For Plural’s upcoming online shop, artist Justin Lin collaborates with his partner, metalsmith Jenny Lin of the tiny torch to create a limited series of handcrafted jewellery pieces based on his artwork. Our Editor Michelle explores what it takes to create a piece of metal jewellery through a workshop with Jenny herself.
“Try to make sure you saw up and down the full length of the blade,” metalsmith Jenny Lin instructs me about using the jeweller’s band saw, “You want to put enough forward pressure on it so that it catches the metal, but not so much that you see a bend in the blade.”

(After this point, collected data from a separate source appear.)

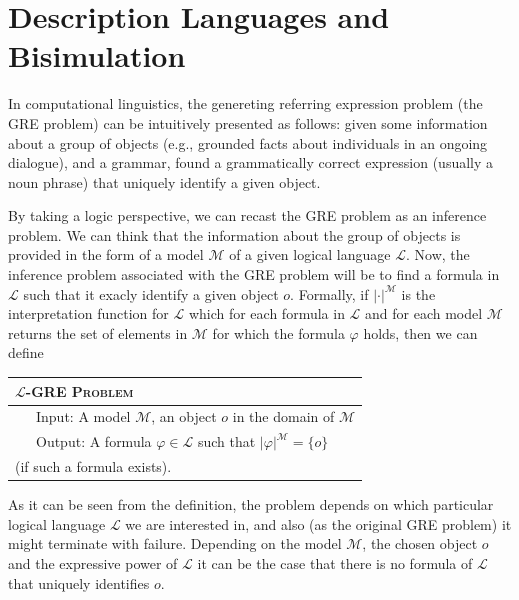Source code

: \newcommand{\gM}{\mathcal{M}}
\newcommand{\gL}{\mathcal{L}}


\section{Description Languages and Bisimulation} \label{sec:bisim}

In computational linguistics, the genereting referring expression problem (the GRE
problem) can be intuitively presented as follows: given some information about
a group of objects (e.g., grounded facts about individuals in an ongoing dialogue),
and a grammar, found a grammatically correct expression (usually a noun phrase) that uniquely identify a given object.

By taking a logic perspective, we can recast the GRE problem as an inference problem.
We can think that the information about the group of objects is provided in the form
of a model $\gM$ of a given logical language $\gL$.  Now, the inference problem
associated with the GRE problem will be to find a formula in $\gL$ such that it
exacly identify a given object $o$.  Formally, if $|\cdot|^\gM$ is the interpretation
function for $\gL$ which for each formula in $\gL$ and for each model $\gM$ returns
the set of elements in $\gM$ for which the formula $\varphi$ holds, then we can define
\medskip

\noindent
{\small
\begin{tabular}{l} \hline
\textsc{$\gL$-GRE Problem}\\ \hline
\ \ \ Input: A model $\gM$, an object $o$ in the domain of $\gM$\\
\ \ \ Output: A formula $\varphi \in \gL$ such that $|\varphi|^\gM = \{o\}$\\
\hspace*{1.4cm} (if such a formula exists).\\ \hline
\end{tabular}}
\medskip

As it can be seen from the definition, the problem depends on which particular
logical language $\gL$ we are interested in, and also (as the original GRE problem)
it might terminate with failure.  Depending on the model $\gM$, the chosen object $o$
and the expressive power of $\gL$ it can be the case that there is no formula of
$\gL$ that uniquely identifies $o$.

“It has to be a good balance between control and letting it do what it needs to do.”
Perspiration beads my forehead as I begin to wonder if I’ve bitten more than I can chew committing to this workshop. The notion of control and balance seem like complete strangers to me after the previous night’s binge of potato chips – but today’s a new day, right?
I am in Jenny and Justin Lin’s home studio, a cosy metalworking space that occupies one room of the couple’s HDB apartment. I am here to learn how to create a piece of jewelry using the sawing technique, which is one of a jeweller’s most basic and essential skills.
Much like how one draws by pulling a pencil across paper, sawing through metal is done by working a band saw up and down through the sheet of metal. Its line of tiny teeth bite through the metal, cutting a journey through the sheet.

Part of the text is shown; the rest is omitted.